El universo es azotado por un ser que busca acallar toda rebelión, pero Arata ha invocado al Mighty Goose para este imperio derribar.
Todos recordamos las viejas glorias de los arcade con gráficos y animaciones que nos hacían alucinar. Para esta ocasión tenemos a un héroe sin igual, no puede hablar, aunque su graznido a cualquier galaxia traerá libertad. Un indie que demuestra que el 2D aún tiene lugar en esta nueva generación, derribando jefes gigantescos con armas épicas. Si de casualidad esta aventura te recuerda el grito de un prisionero agradecido regalando una heavy machine gun, es coincidencia.
El laboratorio de MP2 Games ha dado rienda a un héroe que no necesita hablar para acabar con el mal. La galaxia tiene a un emperador que adora demoler los sueños de libertad pero el universo clama al poderoso ganso. Justicia es lo que va a repartir para romperle el cascarón a cuanto miserable se interponga de salvar la tierra. ¡Es hora de repartir huevazos!
En Mighty Goose puedes esquivar, saltar y disparar con tu confiable pistola inicial pero es posible conseguir armas más poderosas. Estas tienen una duración limitada para balancear el poder de fuego que ofrecen a comparación de tu equipo inicial. Conforme vas liquidando enemigos se va llenando una barra de poder que desata la al poderoso ganzo, el Mighty Mode. En este estado todas tus armas adquieren otro nivel destructivo capaz de acabar fácilmente las hordas de enemigos sin fin. Incluso los jefes pueden parecer una amenaza menor, porque hasta sus proyectiles puedes eliminar junto a su barra de vida.
Una premisa sencilla que funciona pero es aderezada con la presencia de los ayudantes controlados por la CPU. Ahora que si cuentas con un amigo, es posible jugar en modo cooperativo local para compartir el placer del caos. Cada uno cuenta con diferentes habilidades, pero considero muy útil el que te otorga armas aunque no aporte tanto.
También podremos abordar diversos vehículos para destruir cuanto loco quiera impedir tu misión y es una de sus grandes bazas. A esta destrucción le acompaña el dinero que dejan los enemigos, para poder adquirir mejoras que mejorarán al gansito peculiar. Al terminar cada nivel vas a ser calificado en base a tu rendimiento, de la C a la S. Cuando termines vas a contar con el modo de Nuevo juego+, para los jugadores deseosos de conseguir el 100%.
Los jefes pueden ser más o menos desafiantes pero siguen siendo una esponja de balas que sin duda querrás derribar. Una aventura que se inspira en grandes clásicos del género y lamento de corazón que en 3 horas decimos adiós. Lo considero su punto más débil, ya que es tremendamente adictivo.

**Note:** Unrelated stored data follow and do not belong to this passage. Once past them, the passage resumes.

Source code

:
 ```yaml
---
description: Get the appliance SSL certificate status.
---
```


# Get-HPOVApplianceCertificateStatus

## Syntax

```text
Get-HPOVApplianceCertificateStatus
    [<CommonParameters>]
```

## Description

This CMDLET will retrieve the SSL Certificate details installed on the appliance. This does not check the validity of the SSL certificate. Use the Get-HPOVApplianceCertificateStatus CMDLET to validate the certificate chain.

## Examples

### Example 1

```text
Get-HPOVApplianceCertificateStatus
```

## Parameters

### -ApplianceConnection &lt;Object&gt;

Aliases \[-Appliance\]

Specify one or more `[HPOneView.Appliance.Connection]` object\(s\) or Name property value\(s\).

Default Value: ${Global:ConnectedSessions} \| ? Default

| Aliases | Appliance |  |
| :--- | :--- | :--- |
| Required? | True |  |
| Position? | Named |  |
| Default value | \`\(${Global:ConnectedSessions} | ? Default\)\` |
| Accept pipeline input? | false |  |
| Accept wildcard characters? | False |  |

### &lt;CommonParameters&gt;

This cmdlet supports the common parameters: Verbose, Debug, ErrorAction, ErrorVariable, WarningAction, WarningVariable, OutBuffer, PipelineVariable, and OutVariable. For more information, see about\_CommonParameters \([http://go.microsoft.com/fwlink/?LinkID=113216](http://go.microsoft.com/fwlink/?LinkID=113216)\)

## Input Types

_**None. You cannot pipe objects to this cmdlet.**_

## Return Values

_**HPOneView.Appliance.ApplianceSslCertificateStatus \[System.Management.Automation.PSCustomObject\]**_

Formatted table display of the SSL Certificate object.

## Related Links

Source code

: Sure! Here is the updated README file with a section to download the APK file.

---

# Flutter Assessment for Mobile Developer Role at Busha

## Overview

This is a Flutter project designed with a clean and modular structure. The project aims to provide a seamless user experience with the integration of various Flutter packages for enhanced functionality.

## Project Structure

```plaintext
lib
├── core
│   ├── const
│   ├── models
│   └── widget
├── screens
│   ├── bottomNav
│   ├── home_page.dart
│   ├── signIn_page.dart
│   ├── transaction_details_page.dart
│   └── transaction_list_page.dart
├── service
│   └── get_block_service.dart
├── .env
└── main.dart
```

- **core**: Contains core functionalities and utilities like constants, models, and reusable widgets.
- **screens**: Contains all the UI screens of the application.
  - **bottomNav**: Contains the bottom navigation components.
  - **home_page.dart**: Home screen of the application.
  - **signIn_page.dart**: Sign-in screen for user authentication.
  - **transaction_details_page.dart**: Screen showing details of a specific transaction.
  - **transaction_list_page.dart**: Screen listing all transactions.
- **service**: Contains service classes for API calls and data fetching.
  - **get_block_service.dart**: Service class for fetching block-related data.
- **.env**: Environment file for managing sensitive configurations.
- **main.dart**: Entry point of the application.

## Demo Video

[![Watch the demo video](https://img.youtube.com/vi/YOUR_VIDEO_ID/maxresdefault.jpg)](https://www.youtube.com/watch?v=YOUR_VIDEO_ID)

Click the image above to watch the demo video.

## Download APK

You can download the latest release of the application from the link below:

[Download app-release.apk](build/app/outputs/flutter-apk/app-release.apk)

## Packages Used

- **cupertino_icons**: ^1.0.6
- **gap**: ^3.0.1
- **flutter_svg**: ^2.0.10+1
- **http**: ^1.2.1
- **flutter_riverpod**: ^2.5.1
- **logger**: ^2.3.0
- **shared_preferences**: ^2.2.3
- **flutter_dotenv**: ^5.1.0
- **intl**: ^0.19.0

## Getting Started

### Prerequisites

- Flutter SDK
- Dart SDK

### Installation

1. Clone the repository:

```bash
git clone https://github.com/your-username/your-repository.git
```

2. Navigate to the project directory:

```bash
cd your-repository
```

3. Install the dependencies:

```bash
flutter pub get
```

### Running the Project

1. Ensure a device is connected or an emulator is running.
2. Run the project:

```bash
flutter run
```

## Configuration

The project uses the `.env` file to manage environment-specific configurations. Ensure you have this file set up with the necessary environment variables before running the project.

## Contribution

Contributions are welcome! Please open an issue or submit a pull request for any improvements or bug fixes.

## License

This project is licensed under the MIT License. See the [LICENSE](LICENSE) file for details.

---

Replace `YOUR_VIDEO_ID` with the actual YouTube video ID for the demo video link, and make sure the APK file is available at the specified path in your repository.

Gráficamente cuenta con un diseño artístico elaborado basado en el pixel art, cargado de detalles y colores muy rimbombantes. Tanto así que a veces siento que lo hicieron a propósito para que te confundas un poco con los disparos. Cada planeta que visitamos es un bioma diferente, dando lugar a paisajes vistosos con excelsos efectos de la vieja escuela. Las cinemáticas con cuadros pintados a mano a veces animados son la guinda que da vida a su breve historia.
La banda sonora puede sonar familiar porque corre a cargo de Dominic Ninmark, compositor de otro título: Blazing Chrome. No hay melodía que logre evocar inequívocamente el sentimiento de acción sin fin, caos por repartir a gran velocidad. Los efectos de sonido no tienen desperdicio, cada arma logra hacerte sentir el poder. Cuando entramos en Mighty Mode, aquí denota mucho más este apartado para que a tus oídos no harte.
Sin duda la aventura de Mighty Goose es corta pero no por ello menos emocionante o divertida en una tarde. Presenta un desafío sin llegar a ser un bullet hell, con la opción de jugar con un amigo. Gráficamente es hermoso su estilo de pixel art en los personajes, niveles, jefes y cinemáticas entre cada misión a superar. Jugablemente es muy fluido gracias a sus enfrentamientos frenéticos, las mejoras a conseguir y querer obtener el rango S. Me habría encantado que no fuese tan corto, pero eso no ha impedido que otras joyas del género no brillen. Sin duda este gansito llego para ser recordado.